ASSIGNED TASK: Which lines run from the one containing "## Total Pickup Number Prediction using Kernel" to the end of the records? Write them out exactly, both ends included, and nothing else.

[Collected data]
----------------------------------------

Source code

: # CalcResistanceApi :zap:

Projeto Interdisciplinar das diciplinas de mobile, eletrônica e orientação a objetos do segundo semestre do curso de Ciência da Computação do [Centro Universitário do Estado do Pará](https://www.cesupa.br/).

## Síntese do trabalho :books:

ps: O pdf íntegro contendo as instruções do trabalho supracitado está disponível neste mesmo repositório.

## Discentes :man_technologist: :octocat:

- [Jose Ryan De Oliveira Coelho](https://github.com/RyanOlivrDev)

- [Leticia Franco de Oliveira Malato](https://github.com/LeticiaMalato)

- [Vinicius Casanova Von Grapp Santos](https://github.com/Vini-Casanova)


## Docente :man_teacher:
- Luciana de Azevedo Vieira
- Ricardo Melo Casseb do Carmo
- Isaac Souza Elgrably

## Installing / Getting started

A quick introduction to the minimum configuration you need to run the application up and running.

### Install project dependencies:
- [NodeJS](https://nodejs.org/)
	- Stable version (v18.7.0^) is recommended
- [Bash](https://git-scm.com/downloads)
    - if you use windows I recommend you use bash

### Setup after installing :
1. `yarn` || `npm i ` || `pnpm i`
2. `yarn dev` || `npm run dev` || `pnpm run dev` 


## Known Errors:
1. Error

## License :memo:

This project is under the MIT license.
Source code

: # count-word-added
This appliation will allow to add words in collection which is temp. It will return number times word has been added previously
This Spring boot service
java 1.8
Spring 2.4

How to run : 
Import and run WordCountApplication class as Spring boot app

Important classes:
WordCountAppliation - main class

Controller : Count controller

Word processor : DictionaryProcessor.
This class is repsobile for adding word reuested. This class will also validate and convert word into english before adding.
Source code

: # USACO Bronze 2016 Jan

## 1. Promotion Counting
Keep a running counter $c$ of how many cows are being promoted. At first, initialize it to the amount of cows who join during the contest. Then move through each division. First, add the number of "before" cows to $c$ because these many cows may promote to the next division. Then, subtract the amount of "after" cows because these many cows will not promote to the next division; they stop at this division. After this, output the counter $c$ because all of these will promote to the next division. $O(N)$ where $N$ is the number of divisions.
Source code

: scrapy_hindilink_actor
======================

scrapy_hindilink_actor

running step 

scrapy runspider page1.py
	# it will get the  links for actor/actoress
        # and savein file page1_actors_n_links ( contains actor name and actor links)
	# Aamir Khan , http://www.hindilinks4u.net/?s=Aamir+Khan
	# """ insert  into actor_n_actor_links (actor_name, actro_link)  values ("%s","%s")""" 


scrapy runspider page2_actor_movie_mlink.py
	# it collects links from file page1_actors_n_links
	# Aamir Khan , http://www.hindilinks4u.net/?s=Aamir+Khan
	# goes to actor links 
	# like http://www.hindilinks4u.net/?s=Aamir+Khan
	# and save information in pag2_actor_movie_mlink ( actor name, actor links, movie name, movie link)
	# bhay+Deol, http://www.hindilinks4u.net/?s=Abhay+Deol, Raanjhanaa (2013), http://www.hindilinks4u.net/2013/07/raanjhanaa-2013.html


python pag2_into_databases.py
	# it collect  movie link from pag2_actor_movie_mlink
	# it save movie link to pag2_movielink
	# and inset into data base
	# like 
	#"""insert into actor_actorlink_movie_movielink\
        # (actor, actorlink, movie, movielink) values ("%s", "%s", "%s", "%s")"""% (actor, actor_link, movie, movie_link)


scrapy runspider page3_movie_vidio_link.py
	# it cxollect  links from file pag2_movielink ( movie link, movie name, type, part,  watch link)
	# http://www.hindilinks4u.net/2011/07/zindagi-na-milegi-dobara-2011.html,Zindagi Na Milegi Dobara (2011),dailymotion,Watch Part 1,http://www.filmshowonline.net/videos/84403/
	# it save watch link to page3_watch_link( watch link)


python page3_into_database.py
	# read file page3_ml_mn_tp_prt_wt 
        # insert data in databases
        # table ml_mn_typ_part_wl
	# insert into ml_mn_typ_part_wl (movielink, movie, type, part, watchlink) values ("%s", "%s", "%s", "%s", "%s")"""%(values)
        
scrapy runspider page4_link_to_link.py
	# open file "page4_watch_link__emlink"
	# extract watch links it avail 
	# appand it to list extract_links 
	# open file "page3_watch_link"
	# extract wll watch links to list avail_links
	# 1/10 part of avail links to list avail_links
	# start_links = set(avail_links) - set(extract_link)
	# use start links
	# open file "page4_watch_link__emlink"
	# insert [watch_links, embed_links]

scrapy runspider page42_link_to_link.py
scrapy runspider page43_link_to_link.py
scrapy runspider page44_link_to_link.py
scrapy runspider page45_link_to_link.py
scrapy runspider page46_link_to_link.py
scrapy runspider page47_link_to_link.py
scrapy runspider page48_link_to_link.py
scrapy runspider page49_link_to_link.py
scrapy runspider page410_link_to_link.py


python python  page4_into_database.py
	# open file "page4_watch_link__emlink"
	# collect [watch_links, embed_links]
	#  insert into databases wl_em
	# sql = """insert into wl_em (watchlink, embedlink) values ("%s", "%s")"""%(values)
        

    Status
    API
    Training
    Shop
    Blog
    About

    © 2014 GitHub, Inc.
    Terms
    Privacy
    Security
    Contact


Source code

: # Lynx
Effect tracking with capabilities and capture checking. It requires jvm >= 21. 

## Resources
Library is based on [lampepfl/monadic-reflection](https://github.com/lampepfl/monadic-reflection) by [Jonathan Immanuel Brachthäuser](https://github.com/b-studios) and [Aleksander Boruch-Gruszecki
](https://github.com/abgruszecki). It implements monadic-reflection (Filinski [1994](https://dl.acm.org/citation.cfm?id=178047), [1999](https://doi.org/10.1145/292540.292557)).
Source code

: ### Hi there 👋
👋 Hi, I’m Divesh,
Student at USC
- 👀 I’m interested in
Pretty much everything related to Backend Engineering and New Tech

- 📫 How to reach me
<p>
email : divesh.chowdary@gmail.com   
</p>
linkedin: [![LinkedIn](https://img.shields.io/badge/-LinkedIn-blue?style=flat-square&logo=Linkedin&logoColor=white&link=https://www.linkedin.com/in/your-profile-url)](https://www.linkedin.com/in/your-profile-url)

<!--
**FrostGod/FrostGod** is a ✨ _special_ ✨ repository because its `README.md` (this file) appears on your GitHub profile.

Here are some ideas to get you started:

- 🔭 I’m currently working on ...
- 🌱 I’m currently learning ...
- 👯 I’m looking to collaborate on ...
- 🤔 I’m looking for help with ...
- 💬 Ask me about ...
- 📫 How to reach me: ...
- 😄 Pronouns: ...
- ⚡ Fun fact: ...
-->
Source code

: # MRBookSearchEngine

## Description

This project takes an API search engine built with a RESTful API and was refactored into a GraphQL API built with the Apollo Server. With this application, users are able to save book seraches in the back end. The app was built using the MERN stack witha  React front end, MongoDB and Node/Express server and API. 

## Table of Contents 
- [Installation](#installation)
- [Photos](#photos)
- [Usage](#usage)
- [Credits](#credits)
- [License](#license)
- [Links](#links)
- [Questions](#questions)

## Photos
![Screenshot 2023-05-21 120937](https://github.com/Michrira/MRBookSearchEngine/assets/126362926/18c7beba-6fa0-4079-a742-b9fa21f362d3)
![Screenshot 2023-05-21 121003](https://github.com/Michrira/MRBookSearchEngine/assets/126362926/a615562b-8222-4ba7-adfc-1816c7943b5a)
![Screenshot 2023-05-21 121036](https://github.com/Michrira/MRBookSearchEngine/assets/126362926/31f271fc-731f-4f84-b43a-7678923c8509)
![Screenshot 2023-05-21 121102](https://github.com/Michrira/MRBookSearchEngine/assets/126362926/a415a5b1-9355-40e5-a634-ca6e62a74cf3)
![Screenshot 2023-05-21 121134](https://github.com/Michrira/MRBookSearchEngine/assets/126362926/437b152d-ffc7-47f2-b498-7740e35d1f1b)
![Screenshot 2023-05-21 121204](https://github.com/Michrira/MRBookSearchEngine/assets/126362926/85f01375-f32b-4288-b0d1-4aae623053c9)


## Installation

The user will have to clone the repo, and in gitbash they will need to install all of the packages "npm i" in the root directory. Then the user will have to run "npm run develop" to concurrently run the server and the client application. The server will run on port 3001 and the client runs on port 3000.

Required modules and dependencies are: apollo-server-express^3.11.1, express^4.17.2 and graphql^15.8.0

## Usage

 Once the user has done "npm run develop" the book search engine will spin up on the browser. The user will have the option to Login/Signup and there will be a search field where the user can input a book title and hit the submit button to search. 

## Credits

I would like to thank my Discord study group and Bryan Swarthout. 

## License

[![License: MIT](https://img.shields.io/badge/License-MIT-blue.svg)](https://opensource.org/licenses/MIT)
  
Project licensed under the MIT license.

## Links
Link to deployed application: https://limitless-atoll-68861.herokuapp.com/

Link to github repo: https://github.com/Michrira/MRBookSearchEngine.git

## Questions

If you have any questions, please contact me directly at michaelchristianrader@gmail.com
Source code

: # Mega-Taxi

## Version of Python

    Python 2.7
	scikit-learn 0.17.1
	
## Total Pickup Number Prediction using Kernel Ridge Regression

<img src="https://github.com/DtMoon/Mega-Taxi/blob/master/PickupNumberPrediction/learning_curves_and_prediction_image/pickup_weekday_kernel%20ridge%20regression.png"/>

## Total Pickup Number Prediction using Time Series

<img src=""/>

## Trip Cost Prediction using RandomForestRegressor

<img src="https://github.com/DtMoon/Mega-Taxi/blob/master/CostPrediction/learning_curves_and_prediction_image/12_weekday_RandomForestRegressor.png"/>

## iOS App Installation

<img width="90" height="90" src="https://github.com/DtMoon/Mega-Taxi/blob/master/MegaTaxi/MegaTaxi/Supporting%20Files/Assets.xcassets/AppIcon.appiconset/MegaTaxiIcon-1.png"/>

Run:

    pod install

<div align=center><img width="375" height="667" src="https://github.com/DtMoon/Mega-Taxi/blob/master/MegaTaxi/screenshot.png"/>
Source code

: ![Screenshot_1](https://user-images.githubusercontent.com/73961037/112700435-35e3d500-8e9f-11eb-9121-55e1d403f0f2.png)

----------------------------------------

TASK RESPONSE:
## Total Pickup Number Prediction using Kernel Ridge Regression

<img src="https://github.com/DtMoon/Mega-Taxi/blob/master/PickupNumberPrediction/learning_curves_and_prediction_image/pickup_weekday_kernel%20ridge%20regression.png"/>

## Total Pickup Number Prediction using Time Series

<img src=""/>

## Trip Cost Prediction using RandomForestRegressor

<img src="https://github.com/DtMoon/Mega-Taxi/blob/master/CostPrediction/learning_curves_and_prediction_image/12_weekday_RandomForestRegressor.png"/>

## iOS App Installation

<img width="90" height="90" src="https://github.com/DtMoon/Mega-Taxi/blob/master/MegaTaxi/MegaTaxi/Supporting%20Files/Assets.xcassets/AppIcon.appiconset/MegaTaxiIcon-1.png"/>

Run:

    pod install

<div align=center><img width="375" height="667" src="https://github.com/DtMoon/Mega-Taxi/blob/master/MegaTaxi/screenshot.png"/>
Source code

: ![Screenshot_1](https://user-images.githubusercontent.com/73961037/112700435-35e3d500-8e9f-11eb-9121-55e1d403f0f2.png)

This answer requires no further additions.